Apple Watch ECG: Helpful or Headache?

Michelle L. O'Donoghue, MD, MPH


January 17, 2019

Hi. This is Dr Michelle O'Donoghue, reporting for Medscape. One topic that has cardiologists chatting around the lunch room table is the new launch of Apple Watch with its ECG technology. For those of you who are not yet familiar with this, the Apple Watch now has the ability to detect irregular heart rhythms, such as atrial fibrillation (AF).

You can see some pros and cons immediately. I think the biggest pro advertised has been that somebody who otherwise was unaware that they had been having AF could be a candidate for anticoagulation and therefore reduce their risk for stroke. There are some potential negatives. There is obviously the risk for both false positives and false negatives. False positives are likely to be present in people who are otherwise at low risk (the "worried well"), leading to some unnecessary worry and more use of the healthcare system. On the flip side, there might be patients who are indeed at high risk for AF but because of a false-negative result with their Apple Watch app do not seek regular medical care from their physician.

Taking a step back, I have been interested in all of these new wearable technologies being developed. There is a lot of opportunity for study. A lot of data points are being collected that we had not previously spent much time analyzing, such as heart rate variability and even sweat gland output. I don't doubt that a lot of these data points might be found to be prognostic. But I wonder whether this is actually moving us closer or further away to the concept of precision medicine, because the technology is essentially moving faster than our ability to analyze the data correctly or completely and to draw meaningful conclusions. Certainly, some of these tests might be prognostic, but in terms of being able to really guide therapeutic care, I think that we are not quite there yet. We are also quite challenged with being able to analyze properly this many data points and draw conclusions that are going to be meaningful to patients and physicians.

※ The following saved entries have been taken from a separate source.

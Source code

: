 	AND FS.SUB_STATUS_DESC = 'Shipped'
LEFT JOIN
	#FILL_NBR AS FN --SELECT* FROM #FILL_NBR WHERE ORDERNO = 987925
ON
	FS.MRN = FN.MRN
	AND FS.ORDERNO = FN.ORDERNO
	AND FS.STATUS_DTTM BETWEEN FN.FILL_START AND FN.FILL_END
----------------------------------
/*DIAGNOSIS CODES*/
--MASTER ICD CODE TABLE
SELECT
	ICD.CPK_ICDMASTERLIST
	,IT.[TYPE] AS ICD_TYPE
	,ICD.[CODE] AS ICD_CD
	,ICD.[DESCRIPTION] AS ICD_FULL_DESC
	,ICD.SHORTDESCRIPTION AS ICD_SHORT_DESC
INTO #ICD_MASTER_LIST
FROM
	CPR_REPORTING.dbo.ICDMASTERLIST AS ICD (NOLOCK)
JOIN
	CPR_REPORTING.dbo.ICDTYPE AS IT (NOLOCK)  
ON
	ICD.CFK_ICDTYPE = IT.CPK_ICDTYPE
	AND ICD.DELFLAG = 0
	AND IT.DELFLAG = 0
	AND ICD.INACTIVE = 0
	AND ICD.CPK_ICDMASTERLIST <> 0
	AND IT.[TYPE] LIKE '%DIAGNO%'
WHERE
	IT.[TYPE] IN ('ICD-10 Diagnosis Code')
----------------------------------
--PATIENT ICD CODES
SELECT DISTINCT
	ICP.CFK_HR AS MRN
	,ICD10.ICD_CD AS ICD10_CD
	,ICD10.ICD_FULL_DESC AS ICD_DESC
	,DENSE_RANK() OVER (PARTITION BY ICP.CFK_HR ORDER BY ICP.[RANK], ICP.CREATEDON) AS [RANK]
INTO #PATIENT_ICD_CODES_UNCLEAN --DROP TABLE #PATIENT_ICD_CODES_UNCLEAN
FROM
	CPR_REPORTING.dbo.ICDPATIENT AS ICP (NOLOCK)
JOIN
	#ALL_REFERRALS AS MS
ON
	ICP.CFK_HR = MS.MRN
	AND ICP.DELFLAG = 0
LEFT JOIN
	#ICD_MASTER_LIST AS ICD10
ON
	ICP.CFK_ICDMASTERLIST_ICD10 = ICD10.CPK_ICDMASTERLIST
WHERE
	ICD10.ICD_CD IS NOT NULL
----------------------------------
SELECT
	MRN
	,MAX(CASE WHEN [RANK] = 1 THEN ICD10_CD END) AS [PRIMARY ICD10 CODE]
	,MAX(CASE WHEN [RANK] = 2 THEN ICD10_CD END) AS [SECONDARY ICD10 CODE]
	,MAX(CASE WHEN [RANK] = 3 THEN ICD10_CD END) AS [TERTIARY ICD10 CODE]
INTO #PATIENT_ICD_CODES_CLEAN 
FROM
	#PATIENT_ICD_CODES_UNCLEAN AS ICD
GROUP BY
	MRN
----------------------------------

I would like to think that precision medicine is within our grasp in the near future. But within cardiology, it seems that it has remained relatively elusive. We are aware of some genetic polymorphisms, for instance, that might be useful for dosing of drugs like clopidogrel, and yet that has not really made it to primetime yet. And why is that? Once we are able to identify a test that may help guide individual personal decisions regarding therapeutic care, we are now relying on clinical trials to help to tell us whether that difference is going to lead to a meaningful improvement in clinical outcomes. Similarly, there are personalized genetic tests available by mail that nowadays are not always diagnostic but rather prognostic. Is it beneficial for a given individual to send away for a genetic test that might tell them that they have higher lifetime risk for a particular disease state unless it's actually going to translate into improved self-care or a different therapeutic decision that is going to be made by their physician?

We can continue to debate the pros and cons of the wearable technology. Certainly this new advent of technology will be providing many new data points and many new opportunities for analysis. At the end of the day, if wearable technology will inform upon the disease state, which it does have that potential to do, we absolutely can make advances in the years to come. But until then, I do have some concerns that the technology is moving faster than our ability to correctly interpret the results or analyze the data. I'll be interested to hear your thoughts on this topic.

This is Dr Michelle O'Donoghue from Medscape.